Bug 607619 – [typefind] utf-16 text file mistakenly identified as layer 1 mpeg audio

After an evaluation, GNOME has moved from Bugzilla to GitLab. Learn more about GitLab.
No new issues can be reported in GNOME Bugzilla anymore.
To report an issue in a GNOME project, go to GNOME GitLab.
Do not go to GNOME Gitlab for: Bluefish, Doxygen, GnuCash, GStreamer, java-gnome, LDTP, NetworkManager, Tomboy.

Bug 607619 - [typefind] utf-16 text file mistakenly identified as layer 1 mpeg audio


Summary:	[typefind] utf-16 text file mistakenly identified as layer 1 mpeg audio


Status:	RESOLVED FIXED

Product:	GStreamer
Classification:	Platform
Component:	gst-plugins-base
Version:	unspecified
Hardware:	Other Linux

Importance:	Normal normal
Target Milestone:	0.10.36
Assigned To:	GStreamer Maintainers
QA Contact:	GStreamer Maintainers

URL:
Whiteboard:

Depends on:
Blocks:

Reported:	2010-01-21 01:44 UTC by cupp
Modified:	2011-11-28 16:01 UTC

See Also:
GNOME target:	---
GNOME version:	---

Attachments
Text file mistakenly reported as media file of unknown MIME type; codec is fruitlessly sought to play this file as media. (5.29 KB, text/plain) 2010-01-21 01:44 UTC, cupp		Details
typefind: typefind UTF-16 and UTF-32 (10.07 KB, patch) 2011-09-19 17:36 UTC, Vincent Penquerc'h	reviewed	Details \| Review
typefind: typefind UTF-16 and UTF-32 (4.04 KB, patch) 2011-09-30 19:32 UTC, Vincent Penquerc'h	none	Details \| Review
typefind: typefind UTF-16 and UTF-32 (6.82 KB, patch) 2011-10-03 11:15 UTC, Vincent Penquerc'h	committed	Details \| Review

Description cupp 2010-01-21 01:44:06 UTC

Created attachment 151907 [details]
Text file mistakenly reported as media file of unknown MIME type; codec is fruitlessly sought to play this file as media.

On launch, Rhythmbox scans the music library and reports import errors.  Five data configuration files are labeled "The MIME type of this file cannot bed determined"[1], one MIDI file is labeled "additional plugins are required to play this file: audio/riff midi-decoder"[2], and one text file is labeled "The MIME type of this file cannot be determined."[3]

Notes: this music library is maintained in common on various platforms, including multiple Linx / Fedora 11 machines and at least one Windows XP machine.  The user desires to maintain a common library on all systems.
[1] The data files are from the Nero[tm] media editing suite (on Windows XP). Rhythmbox should identify them as non-media files and ignore.  (There are dozens of other non-media files, such as Windows *.URL Internet shortcuts and Linux *.desktop launchers, and various other data files, which are all ignored.)
[2] This one MIDI file is reported repeatedly.  Yet, nineteen other MIDI files in the music library are not reported, and do play.
[3] There are tens of dozens of text files, all of which are ignored except this one.  This one text file is repeatedly discovered every time Rhythmbox is launched.   This text file is attached for analysis.

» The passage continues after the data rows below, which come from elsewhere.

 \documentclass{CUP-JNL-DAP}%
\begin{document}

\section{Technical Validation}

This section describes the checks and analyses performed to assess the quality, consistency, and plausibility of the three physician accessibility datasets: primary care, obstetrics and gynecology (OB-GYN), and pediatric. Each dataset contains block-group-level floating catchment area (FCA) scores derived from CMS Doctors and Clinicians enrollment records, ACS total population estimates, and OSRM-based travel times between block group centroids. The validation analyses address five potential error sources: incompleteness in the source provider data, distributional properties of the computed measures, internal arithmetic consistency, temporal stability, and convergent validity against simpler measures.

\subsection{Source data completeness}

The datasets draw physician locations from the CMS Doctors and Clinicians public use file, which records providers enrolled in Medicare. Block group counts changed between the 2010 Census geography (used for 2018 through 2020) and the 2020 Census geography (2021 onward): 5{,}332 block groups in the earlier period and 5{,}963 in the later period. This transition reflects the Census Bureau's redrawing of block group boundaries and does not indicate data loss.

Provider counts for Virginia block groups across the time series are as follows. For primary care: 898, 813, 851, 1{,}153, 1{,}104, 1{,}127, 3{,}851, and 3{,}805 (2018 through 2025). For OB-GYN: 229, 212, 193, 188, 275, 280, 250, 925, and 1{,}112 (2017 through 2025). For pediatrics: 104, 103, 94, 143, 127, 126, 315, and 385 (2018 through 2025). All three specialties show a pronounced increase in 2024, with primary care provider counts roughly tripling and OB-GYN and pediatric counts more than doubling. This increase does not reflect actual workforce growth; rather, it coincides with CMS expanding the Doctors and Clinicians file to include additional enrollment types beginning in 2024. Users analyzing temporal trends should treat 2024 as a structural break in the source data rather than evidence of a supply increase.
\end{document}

Comment 1 Jonathan Matthew 2010-01-21 01:57:02 UTC

Please report one problem per bug.  You've got three separate issues here that should be tracked separately.

To fix the first problem, we'd need to add a GStreamer typefind function to identify Nero data files.  Please open a new bug against GStreamer and attach a sample file, and if possible provide a link to a format description.

I'm not sure what's happening with the MIDI file you mention, but it sounds like it's a slightly different file format.  Please open a new bug against GStreamer, providing output from 'gst-launch -tv filesrc location=file.midi ! decodebin ! fakesink silent=true'.

The utf-16 text file you attached seems to look enough like a layer 1 MPEG audio file to fool the MPEG audio typefinder, but mpegaudioparse knows better.  Since this is the problem we actually have some information on, I'm moving this to GStreamer and retitling appropriately.

Comment 2 Sebastian Dröge (slomo) 2010-01-21 13:20:40 UTC

That file is still detected as MP3 with latest GIT.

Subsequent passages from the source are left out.